The
informed decision to approve an electricity tariff increase, more than three
percentage points below that approved by the national energy regulator, Nersa,
and the single digit increases for other services, was necessitated by the
crippling economic impact of the coronavirus pandemic and the drought.
Electricity
increased by 14,59%, lower than the 17,8% cost increase to the Metro by Nersa.
Nelson
Mandela Bay Municipality Member of the Mayoral Committee for Budget and
Treasury, Dr.
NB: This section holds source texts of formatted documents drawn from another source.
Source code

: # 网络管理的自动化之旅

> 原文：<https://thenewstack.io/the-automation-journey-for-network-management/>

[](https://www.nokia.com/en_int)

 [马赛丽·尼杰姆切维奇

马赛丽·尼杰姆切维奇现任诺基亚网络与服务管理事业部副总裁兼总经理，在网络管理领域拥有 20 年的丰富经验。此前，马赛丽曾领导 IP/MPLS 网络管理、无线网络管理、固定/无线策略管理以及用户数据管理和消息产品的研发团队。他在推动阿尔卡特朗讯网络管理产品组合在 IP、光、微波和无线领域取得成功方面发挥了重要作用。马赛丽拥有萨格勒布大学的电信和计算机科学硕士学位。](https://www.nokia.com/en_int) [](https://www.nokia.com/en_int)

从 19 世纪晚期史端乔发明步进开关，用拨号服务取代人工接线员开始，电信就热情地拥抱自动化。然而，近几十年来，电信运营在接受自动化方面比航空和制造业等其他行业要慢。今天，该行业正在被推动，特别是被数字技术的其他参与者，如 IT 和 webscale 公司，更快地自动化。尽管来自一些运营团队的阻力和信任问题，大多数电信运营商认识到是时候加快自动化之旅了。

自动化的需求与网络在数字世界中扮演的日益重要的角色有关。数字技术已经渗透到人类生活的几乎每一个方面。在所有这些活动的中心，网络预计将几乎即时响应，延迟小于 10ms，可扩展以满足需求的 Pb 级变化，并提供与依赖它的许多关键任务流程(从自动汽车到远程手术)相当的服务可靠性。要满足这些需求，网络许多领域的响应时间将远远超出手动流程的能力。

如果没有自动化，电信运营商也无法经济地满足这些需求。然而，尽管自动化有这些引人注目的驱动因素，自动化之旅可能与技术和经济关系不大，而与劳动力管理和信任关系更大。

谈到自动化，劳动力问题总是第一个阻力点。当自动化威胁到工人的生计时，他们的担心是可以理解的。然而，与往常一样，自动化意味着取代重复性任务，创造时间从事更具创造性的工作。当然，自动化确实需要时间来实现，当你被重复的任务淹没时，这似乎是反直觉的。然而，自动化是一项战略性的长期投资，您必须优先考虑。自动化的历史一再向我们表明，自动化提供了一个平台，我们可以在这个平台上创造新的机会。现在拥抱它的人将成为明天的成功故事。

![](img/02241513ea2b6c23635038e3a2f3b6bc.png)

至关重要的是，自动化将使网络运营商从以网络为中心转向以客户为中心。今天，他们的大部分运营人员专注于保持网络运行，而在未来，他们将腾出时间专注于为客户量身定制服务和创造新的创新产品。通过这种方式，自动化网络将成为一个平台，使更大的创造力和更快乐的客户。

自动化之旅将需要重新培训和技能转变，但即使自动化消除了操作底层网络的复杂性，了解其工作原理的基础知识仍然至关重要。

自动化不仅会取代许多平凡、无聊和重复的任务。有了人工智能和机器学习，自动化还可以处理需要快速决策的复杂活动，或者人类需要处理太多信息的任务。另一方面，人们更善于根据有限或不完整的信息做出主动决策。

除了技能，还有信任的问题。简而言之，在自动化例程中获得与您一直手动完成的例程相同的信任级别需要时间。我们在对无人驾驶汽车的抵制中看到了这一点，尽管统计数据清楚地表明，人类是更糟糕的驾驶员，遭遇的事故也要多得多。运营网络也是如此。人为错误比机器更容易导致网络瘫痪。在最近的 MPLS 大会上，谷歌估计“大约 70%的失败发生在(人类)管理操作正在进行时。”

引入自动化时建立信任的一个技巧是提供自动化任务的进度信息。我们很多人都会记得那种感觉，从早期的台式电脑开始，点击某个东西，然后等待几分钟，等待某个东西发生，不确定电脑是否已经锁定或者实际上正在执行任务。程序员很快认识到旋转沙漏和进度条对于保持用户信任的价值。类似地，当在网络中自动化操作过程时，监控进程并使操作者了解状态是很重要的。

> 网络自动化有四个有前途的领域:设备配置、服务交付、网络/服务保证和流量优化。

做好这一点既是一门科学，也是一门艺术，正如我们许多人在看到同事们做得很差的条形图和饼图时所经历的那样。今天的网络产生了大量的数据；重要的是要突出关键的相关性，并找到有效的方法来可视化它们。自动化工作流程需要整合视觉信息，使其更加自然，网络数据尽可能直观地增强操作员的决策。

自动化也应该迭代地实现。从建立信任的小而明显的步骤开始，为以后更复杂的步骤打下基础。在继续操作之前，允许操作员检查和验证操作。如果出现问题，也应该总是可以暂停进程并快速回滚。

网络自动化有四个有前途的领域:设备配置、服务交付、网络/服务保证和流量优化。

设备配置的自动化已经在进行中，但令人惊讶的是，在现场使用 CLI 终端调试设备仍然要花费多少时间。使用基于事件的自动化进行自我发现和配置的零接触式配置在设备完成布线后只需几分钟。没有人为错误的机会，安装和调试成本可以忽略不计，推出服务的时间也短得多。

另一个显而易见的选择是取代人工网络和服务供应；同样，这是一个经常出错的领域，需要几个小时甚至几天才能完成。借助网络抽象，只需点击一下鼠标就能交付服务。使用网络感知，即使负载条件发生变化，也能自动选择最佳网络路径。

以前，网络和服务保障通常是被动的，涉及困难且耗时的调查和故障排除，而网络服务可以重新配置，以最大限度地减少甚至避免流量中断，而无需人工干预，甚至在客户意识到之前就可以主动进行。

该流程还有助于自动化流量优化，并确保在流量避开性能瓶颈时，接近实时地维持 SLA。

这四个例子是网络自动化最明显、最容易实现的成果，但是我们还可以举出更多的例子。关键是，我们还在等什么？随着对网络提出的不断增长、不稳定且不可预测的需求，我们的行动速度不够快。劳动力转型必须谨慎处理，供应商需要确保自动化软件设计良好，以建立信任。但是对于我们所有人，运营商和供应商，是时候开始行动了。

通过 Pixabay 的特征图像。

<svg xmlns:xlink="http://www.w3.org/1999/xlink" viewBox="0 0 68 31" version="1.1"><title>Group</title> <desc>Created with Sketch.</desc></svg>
Malcolm Figg, said he and his team were mindful of the current
drought-induced punitive water tariffs and the economic hardship, caused by the
coronavirus pandemic, when tariff increases were calculated.
The
Nelson Mandela Bay Municipality’s R14.9 billion 2021/2022 operating and capital
budgets were approved yesterday.
“This
has been the most challenging budget as the average revenue collection rate
dropped below 85% and the unemployment rate increased across the country due to
the negative impact of the COVID-19 pandemic amongst others.
“In
addition, we had to bolster our water augmentation efforts by increasing
funding for the KwaNobuhle pump station from R28 million to R45 million and
made an additional R159 million available for the drilling of boreholes.
“We
are already experiencing the debilitating impact of the prevailing drought and
must ensure that work continue to lessen the impact on our residents and
industry,” Figg said.
Other
increases are water (6%), sanitation (6%), refuse (6%) and property rates (5%).
Deliberations
with National Treasury will continue for the rollover of R183 million (Drought
Relief Grant) that was unspent during the 2019/20 financial year.